PROBLEM TO SOLVE ::
Go through the data that follows and restate each line exactly as it reads.

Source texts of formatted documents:
────

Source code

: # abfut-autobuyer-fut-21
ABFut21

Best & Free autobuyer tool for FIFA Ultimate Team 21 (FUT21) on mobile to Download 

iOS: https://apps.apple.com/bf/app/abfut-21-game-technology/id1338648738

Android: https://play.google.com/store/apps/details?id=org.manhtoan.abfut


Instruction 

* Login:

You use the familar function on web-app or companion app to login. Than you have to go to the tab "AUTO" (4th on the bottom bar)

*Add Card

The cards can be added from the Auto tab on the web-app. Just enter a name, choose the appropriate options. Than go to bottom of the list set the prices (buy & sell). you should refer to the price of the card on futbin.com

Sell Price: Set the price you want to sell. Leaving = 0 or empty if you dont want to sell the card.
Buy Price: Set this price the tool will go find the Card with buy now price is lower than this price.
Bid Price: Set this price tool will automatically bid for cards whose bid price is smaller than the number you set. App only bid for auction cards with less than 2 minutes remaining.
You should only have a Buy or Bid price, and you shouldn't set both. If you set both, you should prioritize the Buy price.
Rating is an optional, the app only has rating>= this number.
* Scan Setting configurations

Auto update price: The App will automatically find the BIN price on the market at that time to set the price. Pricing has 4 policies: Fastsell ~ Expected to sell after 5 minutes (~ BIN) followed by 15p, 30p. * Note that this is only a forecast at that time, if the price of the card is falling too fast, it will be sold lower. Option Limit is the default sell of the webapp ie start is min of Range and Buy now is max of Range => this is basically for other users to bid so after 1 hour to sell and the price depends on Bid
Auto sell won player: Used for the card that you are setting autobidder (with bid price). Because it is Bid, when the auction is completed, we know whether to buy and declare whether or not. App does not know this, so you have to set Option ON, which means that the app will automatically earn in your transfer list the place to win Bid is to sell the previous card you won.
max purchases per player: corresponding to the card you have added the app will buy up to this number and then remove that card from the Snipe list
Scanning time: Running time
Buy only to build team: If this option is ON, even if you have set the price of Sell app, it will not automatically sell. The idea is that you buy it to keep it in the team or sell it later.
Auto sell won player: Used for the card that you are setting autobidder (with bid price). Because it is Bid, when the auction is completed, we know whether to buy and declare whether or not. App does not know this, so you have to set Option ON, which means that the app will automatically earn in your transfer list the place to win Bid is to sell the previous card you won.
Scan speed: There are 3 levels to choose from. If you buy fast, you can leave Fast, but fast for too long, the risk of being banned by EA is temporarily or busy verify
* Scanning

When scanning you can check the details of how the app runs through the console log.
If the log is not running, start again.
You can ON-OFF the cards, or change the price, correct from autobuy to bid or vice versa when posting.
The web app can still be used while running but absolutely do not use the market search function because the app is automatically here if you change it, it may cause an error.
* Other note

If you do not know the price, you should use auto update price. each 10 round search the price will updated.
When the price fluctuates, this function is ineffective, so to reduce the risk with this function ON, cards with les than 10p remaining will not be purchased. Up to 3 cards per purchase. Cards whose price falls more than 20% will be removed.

────

RESULT FOR THIS TASK ::
Source code

: # abfut-autobuyer-fut-21
ABFut21

Best & Free autobuyer tool for FIFA Ultimate Team 21 (FUT21) on mobile to Download 

iOS: https://apps.apple.com/bf/app/abfut-21-game-technology/id1338648738

Android: https://play.google.com/store/apps/details?id=org.manhtoan.abfut


Instruction 

* Login:

You use the familar function on web-app or companion app to login. Than you have to go to the tab "AUTO" (4th on the bottom bar)

*Add Card

The cards can be added from the Auto tab on the web-app. Just enter a name, choose the appropriate options. Than go to bottom of the list set the prices (buy & sell). you should refer to the price of the card on futbin.com

Sell Price: Set the price you want to sell. Leaving = 0 or empty if you dont want to sell the card.
Buy Price: Set this price the tool will go find the Card with buy now price is lower than this price.
Bid Price: Set this price tool will automatically bid for cards whose bid price is smaller than the number you set. App only bid for auction cards with less than 2 minutes remaining.
You should only have a Buy or Bid price, and you shouldn't set both. If you set both, you should prioritize the Buy price.
Rating is an optional, the app only has rating>= this number.
* Scan Setting configurations

Auto update price: The App will automatically find the BIN price on the market at that time to set the price. Pricing has 4 policies: Fastsell ~ Expected to sell after 5 minutes (~ BIN) followed by 15p, 30p. * Note that this is only a forecast at that time, if the price of the card is falling too fast, it will be sold lower. Option Limit is the default sell of the webapp ie start is min of Range and Buy now is max of Range => this is basically for other users to bid so after 1 hour to sell and the price depends on Bid
Auto sell won player: Used for the card that you are setting autobidder (with bid price). Because it is Bid, when the auction is completed, we know whether to buy and declare whether or not. App does not know this, so you have to set Option ON, which means that the app will automatically earn in your transfer list the place to win Bid is to sell the previous card you won.
max purchases per player: corresponding to the card you have added the app will buy up to this number and then remove that card from the Snipe list
Scanning time: Running time
Buy only to build team: If this option is ON, even if you have set the price of Sell app, it will not automatically sell. The idea is that you buy it to keep it in the team or sell it later.
Auto sell won player: Used for the card that you are setting autobidder (with bid price). Because it is Bid, when the auction is completed, we know whether to buy and declare whether or not. App does not know this, so you have to set Option ON, which means that the app will automatically earn in your transfer list the place to win Bid is to sell the previous card you won.
Scan speed: There are 3 levels to choose from. If you buy fast, you can leave Fast, but fast for too long, the risk of being banned by EA is temporarily or busy verify
* Scanning

When scanning you can check the details of how the app runs through the console log.
If the log is not running, start again.
You can ON-OFF the cards, or change the price, correct from autobuy to bid or vice versa when posting.
The web app can still be used while running but absolutely do not use the market search function because the app is automatically here if you change it, it may cause an error.
* Other note

If you do not know the price, you should use auto update price. each 10 round search the price will updated.
When the price fluctuates, this function is ineffective, so to reduce the risk with this function ON, cards with les than 10p remaining will not be purchased. Up to 3 cards per purchase. Cards whose price falls more than 20% will be removed.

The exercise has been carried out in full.